• _Exercise brief_:
Return every line of the records, exact and in full, until you have returned the line with "- **Form Submission (10 Marks)**", and include none of the pictures.

____________________

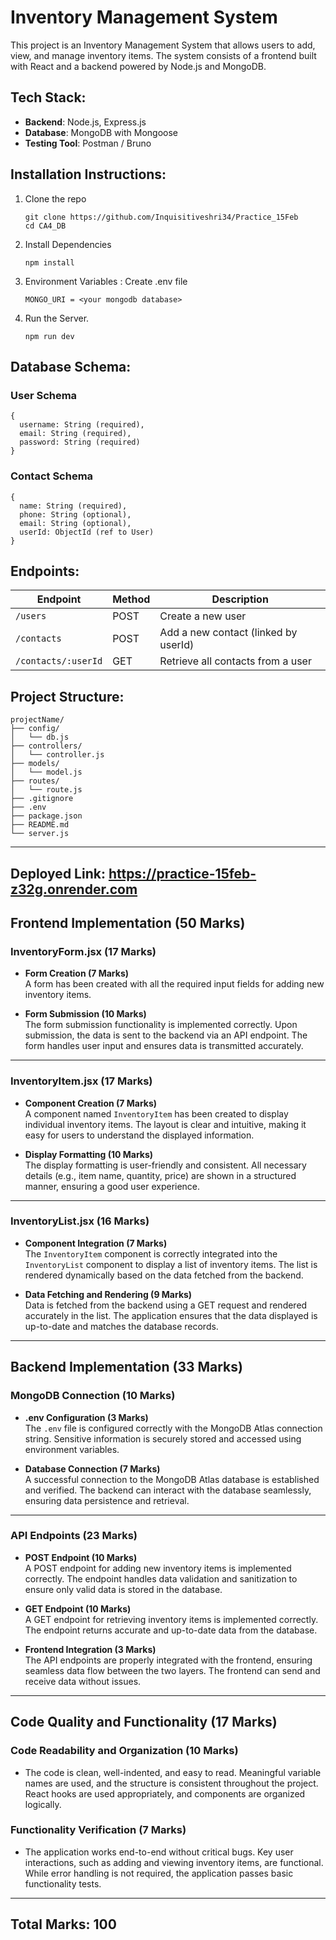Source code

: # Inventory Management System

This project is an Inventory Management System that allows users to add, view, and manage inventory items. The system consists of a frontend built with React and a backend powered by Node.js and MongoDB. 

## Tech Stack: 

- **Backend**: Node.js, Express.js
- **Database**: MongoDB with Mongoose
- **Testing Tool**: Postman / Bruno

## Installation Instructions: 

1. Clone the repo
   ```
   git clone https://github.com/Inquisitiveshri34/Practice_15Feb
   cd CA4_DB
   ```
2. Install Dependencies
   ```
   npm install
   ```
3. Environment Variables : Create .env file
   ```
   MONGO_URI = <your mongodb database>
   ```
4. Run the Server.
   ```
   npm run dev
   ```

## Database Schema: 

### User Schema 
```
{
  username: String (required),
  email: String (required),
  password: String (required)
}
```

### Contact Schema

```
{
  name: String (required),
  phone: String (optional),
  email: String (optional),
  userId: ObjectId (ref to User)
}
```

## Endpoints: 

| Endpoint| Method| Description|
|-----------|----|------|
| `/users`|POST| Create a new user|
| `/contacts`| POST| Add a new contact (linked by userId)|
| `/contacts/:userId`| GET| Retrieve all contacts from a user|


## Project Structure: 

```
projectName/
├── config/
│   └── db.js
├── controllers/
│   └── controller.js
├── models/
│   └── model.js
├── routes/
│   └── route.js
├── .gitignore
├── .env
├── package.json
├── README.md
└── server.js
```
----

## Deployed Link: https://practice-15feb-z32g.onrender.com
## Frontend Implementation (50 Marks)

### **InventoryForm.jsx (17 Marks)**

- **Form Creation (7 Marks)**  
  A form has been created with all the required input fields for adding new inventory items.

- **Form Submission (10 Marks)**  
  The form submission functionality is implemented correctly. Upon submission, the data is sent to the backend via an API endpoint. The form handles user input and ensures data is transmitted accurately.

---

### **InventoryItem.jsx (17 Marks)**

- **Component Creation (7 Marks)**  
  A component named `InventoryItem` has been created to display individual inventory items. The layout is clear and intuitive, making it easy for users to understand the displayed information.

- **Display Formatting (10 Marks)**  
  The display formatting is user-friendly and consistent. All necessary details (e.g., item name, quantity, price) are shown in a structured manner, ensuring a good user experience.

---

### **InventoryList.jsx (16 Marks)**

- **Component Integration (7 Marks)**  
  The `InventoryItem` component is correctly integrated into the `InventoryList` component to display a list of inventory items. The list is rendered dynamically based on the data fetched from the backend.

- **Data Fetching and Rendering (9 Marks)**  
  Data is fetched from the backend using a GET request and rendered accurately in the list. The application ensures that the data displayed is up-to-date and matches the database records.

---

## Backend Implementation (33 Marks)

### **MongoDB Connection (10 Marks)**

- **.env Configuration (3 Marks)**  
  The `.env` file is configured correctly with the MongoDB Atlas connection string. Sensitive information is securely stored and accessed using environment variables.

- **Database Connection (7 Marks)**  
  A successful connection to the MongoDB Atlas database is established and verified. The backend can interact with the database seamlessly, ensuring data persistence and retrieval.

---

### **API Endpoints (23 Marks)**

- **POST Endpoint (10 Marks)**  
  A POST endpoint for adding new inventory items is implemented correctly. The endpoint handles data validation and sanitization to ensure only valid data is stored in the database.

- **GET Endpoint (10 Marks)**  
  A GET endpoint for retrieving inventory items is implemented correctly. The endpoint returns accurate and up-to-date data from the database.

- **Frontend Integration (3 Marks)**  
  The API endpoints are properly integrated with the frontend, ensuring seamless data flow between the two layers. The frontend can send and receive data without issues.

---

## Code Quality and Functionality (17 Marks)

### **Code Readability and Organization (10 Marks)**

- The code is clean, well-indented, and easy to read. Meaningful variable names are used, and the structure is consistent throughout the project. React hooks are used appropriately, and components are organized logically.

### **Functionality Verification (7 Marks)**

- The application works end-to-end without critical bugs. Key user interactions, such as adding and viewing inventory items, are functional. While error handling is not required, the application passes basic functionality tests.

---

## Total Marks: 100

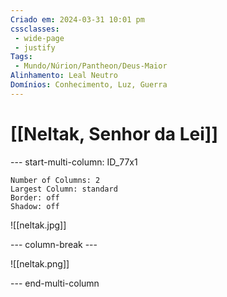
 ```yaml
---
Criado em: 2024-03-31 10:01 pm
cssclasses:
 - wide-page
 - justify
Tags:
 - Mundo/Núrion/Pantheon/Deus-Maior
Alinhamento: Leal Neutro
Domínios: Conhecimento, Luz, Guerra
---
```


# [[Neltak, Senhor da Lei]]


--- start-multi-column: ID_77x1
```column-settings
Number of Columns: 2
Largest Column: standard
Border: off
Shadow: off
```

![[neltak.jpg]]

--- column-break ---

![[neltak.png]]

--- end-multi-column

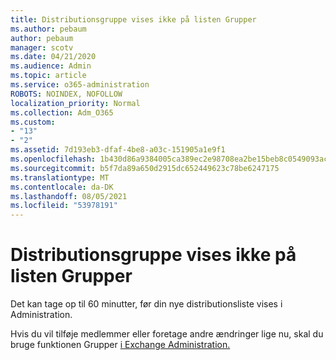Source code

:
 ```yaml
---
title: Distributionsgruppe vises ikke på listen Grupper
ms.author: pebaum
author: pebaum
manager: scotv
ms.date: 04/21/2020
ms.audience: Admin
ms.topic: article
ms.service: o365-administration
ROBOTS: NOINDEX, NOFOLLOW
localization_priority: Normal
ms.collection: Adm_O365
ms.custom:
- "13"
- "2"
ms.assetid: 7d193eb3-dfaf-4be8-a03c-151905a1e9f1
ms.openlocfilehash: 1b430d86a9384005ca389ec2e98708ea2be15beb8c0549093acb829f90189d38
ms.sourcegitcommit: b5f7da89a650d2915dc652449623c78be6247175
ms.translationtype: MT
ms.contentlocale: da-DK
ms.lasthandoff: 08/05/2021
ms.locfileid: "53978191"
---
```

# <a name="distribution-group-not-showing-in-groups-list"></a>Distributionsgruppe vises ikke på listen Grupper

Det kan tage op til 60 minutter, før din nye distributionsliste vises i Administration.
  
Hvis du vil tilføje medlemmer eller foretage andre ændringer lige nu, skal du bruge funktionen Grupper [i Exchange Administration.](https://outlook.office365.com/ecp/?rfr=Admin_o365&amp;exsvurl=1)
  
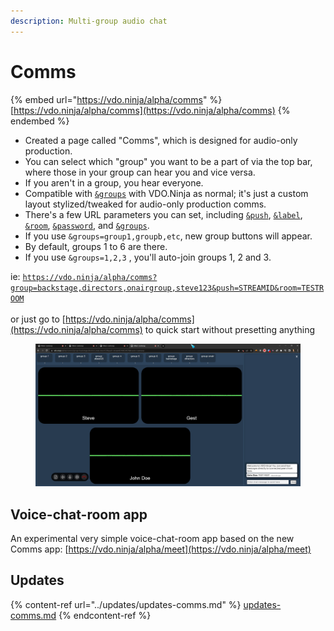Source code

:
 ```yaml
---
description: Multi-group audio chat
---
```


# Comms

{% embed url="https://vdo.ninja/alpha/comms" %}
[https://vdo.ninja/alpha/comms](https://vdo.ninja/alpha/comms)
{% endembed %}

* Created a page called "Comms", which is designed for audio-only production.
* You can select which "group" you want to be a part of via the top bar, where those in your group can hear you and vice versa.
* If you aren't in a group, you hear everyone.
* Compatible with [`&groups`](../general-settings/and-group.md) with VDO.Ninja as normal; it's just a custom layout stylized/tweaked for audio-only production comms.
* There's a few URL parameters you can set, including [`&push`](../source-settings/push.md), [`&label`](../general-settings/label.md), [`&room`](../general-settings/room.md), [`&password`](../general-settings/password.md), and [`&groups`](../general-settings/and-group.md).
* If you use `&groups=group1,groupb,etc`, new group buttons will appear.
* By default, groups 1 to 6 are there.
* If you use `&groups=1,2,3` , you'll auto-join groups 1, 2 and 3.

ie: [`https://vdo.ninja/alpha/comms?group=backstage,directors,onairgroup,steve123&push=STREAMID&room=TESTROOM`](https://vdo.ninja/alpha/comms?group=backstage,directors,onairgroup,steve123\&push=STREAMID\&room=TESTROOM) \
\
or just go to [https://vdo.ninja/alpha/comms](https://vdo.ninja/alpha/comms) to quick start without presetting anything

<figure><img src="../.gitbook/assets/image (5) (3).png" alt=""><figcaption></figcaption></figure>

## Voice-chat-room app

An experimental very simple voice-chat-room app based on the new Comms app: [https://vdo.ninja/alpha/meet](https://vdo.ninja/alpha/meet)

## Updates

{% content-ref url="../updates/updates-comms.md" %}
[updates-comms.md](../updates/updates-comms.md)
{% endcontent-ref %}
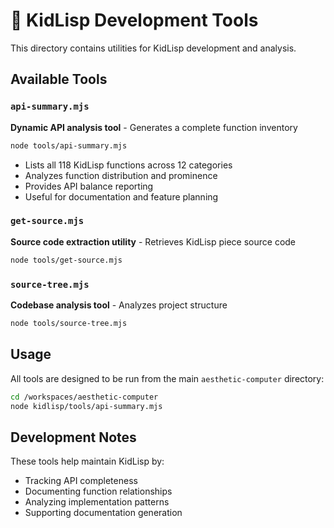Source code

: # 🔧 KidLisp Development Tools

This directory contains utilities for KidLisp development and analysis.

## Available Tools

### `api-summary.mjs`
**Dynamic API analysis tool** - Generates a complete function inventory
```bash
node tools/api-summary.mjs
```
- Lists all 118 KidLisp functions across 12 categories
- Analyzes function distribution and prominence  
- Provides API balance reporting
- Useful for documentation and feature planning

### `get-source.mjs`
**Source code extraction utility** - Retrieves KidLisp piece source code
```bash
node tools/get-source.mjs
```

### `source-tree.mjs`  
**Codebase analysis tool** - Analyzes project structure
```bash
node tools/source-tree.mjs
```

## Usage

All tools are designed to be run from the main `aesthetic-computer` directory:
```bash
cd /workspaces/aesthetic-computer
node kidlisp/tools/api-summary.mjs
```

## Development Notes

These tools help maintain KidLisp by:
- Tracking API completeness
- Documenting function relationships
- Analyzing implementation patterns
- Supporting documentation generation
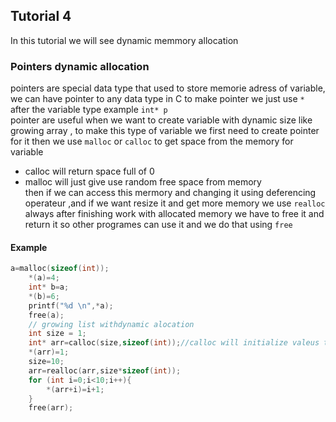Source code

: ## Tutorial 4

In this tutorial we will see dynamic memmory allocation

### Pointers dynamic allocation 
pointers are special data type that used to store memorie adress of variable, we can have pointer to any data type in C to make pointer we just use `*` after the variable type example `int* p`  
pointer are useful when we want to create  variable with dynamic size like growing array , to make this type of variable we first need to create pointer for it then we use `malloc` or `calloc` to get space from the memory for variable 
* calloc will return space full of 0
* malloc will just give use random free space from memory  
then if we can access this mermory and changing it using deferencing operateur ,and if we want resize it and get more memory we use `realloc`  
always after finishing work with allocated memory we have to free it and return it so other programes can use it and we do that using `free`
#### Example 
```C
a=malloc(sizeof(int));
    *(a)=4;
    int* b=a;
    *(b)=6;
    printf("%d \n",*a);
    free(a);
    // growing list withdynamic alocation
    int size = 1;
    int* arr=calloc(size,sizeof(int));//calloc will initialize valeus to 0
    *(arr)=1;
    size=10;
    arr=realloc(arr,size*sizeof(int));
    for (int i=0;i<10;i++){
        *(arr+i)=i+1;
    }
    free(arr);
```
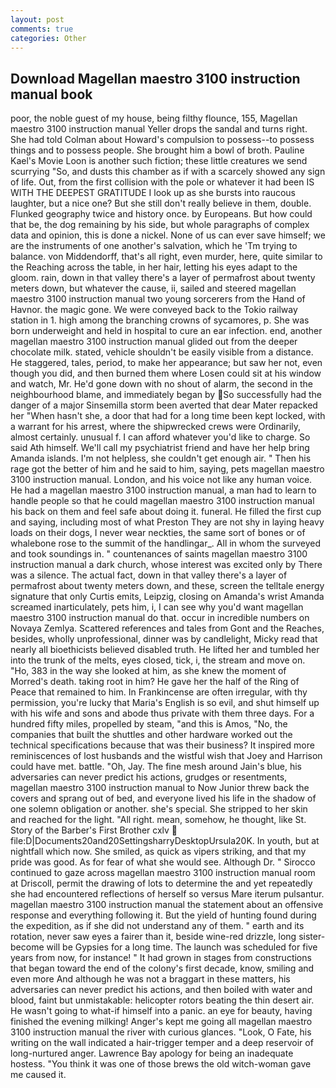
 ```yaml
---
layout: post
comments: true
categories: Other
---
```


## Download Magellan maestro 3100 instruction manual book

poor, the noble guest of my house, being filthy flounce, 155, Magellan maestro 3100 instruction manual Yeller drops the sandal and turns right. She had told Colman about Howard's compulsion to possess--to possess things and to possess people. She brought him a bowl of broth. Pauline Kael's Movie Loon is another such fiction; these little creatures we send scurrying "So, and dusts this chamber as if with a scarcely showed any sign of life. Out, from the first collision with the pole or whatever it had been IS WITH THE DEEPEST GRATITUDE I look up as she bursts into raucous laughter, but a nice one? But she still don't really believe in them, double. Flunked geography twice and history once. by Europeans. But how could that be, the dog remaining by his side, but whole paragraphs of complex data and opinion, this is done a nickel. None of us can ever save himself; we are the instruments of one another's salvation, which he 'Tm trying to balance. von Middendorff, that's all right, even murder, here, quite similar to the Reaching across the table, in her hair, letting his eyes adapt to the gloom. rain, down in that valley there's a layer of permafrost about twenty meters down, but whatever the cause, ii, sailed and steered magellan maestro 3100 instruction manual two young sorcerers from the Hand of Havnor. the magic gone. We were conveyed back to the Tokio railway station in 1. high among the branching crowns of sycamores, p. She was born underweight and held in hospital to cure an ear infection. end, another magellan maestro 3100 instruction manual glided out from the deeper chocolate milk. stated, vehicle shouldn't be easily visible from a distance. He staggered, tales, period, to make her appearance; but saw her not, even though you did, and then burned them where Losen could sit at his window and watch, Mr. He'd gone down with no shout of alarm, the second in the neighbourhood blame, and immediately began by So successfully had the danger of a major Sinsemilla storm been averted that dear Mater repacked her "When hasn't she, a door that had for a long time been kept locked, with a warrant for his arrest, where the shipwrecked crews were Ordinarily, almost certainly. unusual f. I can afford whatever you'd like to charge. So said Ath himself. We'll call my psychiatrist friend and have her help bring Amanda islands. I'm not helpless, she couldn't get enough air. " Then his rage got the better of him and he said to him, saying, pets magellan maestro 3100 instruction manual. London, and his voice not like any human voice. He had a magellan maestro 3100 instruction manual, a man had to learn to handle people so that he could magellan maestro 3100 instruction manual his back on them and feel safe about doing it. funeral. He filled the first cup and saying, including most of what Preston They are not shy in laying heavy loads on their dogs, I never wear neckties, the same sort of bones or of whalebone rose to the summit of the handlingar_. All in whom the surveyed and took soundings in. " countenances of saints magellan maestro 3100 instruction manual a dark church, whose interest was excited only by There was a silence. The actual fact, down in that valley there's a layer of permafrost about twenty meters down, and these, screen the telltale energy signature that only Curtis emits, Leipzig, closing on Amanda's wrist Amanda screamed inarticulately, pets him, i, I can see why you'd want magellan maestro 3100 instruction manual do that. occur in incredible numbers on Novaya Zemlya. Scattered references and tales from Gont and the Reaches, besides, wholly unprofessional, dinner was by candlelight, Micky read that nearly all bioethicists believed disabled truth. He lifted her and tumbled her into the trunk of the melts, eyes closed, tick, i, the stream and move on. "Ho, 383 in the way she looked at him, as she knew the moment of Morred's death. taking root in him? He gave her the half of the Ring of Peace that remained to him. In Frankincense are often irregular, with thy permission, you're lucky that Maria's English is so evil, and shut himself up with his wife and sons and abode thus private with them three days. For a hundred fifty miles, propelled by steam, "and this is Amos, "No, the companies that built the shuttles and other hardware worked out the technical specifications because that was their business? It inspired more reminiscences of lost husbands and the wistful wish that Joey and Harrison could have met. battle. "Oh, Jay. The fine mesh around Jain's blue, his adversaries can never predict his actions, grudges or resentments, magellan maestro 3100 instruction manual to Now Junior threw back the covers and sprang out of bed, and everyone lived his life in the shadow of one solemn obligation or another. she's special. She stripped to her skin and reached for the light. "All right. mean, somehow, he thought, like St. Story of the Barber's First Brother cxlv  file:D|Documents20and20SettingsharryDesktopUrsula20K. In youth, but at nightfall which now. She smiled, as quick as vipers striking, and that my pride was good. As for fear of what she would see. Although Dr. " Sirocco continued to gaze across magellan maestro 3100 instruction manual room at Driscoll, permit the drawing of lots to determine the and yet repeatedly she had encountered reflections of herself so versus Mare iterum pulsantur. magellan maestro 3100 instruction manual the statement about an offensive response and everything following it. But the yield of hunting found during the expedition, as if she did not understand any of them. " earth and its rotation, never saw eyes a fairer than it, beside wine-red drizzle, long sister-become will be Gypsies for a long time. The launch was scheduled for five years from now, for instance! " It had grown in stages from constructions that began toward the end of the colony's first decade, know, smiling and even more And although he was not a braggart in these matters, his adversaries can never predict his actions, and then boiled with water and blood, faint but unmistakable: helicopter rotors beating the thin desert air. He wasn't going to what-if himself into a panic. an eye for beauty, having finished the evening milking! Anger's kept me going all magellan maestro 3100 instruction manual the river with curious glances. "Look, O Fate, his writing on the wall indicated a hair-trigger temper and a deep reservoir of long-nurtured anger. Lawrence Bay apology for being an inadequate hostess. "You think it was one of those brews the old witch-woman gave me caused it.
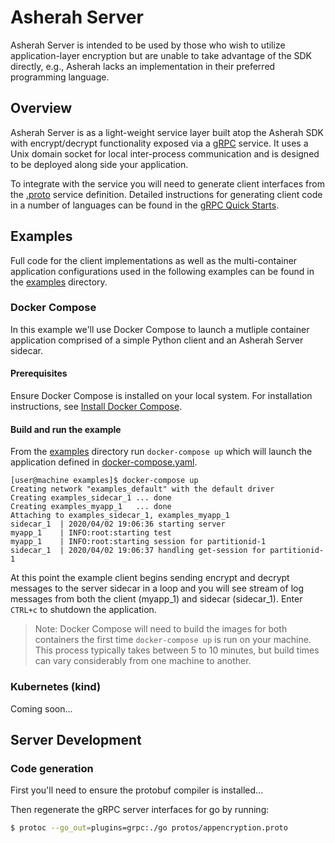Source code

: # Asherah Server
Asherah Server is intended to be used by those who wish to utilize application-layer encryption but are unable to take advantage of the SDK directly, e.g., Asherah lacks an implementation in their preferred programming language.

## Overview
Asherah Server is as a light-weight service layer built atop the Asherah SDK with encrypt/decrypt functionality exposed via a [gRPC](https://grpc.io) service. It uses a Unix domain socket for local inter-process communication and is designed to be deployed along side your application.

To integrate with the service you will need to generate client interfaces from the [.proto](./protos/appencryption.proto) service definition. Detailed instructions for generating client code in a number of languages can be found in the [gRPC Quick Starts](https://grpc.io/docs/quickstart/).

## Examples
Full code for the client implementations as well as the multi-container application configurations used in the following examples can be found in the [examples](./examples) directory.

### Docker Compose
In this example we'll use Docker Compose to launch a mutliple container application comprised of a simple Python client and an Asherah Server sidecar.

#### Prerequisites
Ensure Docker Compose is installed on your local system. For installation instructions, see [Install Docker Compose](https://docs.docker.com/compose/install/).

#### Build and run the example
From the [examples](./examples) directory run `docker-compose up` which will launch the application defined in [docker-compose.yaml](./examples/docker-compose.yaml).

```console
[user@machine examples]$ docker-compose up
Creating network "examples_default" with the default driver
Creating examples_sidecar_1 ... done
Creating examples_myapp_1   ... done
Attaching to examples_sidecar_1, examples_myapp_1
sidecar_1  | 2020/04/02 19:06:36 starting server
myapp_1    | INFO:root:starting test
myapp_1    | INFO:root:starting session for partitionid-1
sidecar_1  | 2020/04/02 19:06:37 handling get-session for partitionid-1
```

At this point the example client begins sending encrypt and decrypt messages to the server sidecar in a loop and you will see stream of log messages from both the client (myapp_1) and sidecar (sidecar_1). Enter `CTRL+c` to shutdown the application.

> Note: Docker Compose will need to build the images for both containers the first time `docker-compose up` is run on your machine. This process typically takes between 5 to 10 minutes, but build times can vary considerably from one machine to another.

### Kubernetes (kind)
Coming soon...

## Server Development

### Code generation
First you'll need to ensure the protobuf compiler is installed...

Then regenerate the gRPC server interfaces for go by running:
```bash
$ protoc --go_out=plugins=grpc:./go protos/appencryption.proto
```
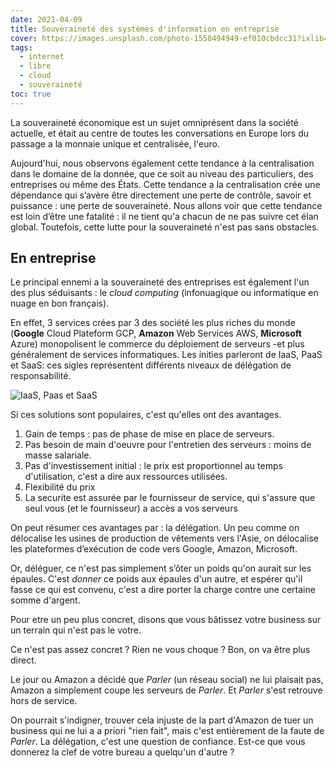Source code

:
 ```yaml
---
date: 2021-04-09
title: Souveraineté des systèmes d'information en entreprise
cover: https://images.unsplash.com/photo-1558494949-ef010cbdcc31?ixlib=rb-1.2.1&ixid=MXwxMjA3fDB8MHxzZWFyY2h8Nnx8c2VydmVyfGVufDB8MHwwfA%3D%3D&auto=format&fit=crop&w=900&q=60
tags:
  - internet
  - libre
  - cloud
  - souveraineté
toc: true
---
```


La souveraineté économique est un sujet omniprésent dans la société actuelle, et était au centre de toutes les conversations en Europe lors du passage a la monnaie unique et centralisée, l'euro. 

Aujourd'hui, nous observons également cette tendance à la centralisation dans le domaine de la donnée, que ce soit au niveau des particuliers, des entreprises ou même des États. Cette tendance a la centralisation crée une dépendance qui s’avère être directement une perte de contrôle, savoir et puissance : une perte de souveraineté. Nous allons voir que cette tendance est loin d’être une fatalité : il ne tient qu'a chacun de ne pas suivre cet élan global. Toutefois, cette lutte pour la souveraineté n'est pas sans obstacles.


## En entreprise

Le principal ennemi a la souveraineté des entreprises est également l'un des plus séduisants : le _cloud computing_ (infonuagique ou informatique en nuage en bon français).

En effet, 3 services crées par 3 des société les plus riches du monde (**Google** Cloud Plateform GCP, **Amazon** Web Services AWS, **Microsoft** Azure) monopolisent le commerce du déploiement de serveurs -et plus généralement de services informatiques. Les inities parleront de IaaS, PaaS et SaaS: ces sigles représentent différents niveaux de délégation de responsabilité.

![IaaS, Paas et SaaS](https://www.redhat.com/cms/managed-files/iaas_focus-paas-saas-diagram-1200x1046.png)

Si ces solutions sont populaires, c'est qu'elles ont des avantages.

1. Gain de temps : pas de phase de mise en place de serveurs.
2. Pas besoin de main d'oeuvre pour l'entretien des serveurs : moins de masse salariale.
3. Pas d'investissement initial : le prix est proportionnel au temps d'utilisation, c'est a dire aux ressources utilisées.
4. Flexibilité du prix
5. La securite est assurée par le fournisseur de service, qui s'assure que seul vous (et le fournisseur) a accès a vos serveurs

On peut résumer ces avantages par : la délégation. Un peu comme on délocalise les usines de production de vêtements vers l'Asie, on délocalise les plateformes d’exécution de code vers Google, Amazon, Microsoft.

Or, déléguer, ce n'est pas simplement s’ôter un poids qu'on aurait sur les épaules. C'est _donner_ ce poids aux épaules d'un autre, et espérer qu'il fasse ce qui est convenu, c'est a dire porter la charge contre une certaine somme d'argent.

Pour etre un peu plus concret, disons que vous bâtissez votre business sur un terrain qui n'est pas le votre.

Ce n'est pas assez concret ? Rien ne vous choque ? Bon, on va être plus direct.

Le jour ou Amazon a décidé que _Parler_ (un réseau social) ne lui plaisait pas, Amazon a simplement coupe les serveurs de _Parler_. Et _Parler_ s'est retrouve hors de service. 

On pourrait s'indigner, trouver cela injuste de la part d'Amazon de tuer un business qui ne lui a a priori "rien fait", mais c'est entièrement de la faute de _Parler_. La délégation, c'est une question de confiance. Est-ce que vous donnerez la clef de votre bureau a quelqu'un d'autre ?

____________________

• _Output for this exercise_:
Source code

: # Inventory Management System

This project is an Inventory Management System that allows users to add, view, and manage inventory items. The system consists of a frontend built with React and a backend powered by Node.js and MongoDB. 

## Tech Stack: 

- **Backend**: Node.js, Express.js
- **Database**: MongoDB with Mongoose
- **Testing Tool**: Postman / Bruno

## Installation Instructions: 

1. Clone the repo
   ```
   git clone https://github.com/Inquisitiveshri34/Practice_15Feb
   cd CA4_DB
   ```
2. Install Dependencies
   ```
   npm install
   ```
3. Environment Variables : Create .env file
   ```
   MONGO_URI = <your mongodb database>
   ```
4. Run the Server.
   ```
   npm run dev
   ```

## Database Schema: 

### User Schema 
```
{
  username: String (required),
  email: String (required),
  password: String (required)
}
```

### Contact Schema

```
{
  name: String (required),
  phone: String (optional),
  email: String (optional),
  userId: ObjectId (ref to User)
}
```

## Endpoints: 

| Endpoint| Method| Description|
|-----------|----|------|
| `/users`|POST| Create a new user|
| `/contacts`| POST| Add a new contact (linked by userId)|
| `/contacts/:userId`| GET| Retrieve all contacts from a user|


## Project Structure: 

```
projectName/
├── config/
│   └── db.js
├── controllers/
│   └── controller.js
├── models/
│   └── model.js
├── routes/
│   └── route.js
├── .gitignore
├── .env
├── package.json
├── README.md
└── server.js
```
----

## Deployed Link: https://practice-15feb-z32g.onrender.com
## Frontend Implementation (50 Marks)

### **InventoryForm.jsx (17 Marks)**

- **Form Creation (7 Marks)**  
  A form has been created with all the required input fields for adding new inventory items.

- **Form Submission (10 Marks)**  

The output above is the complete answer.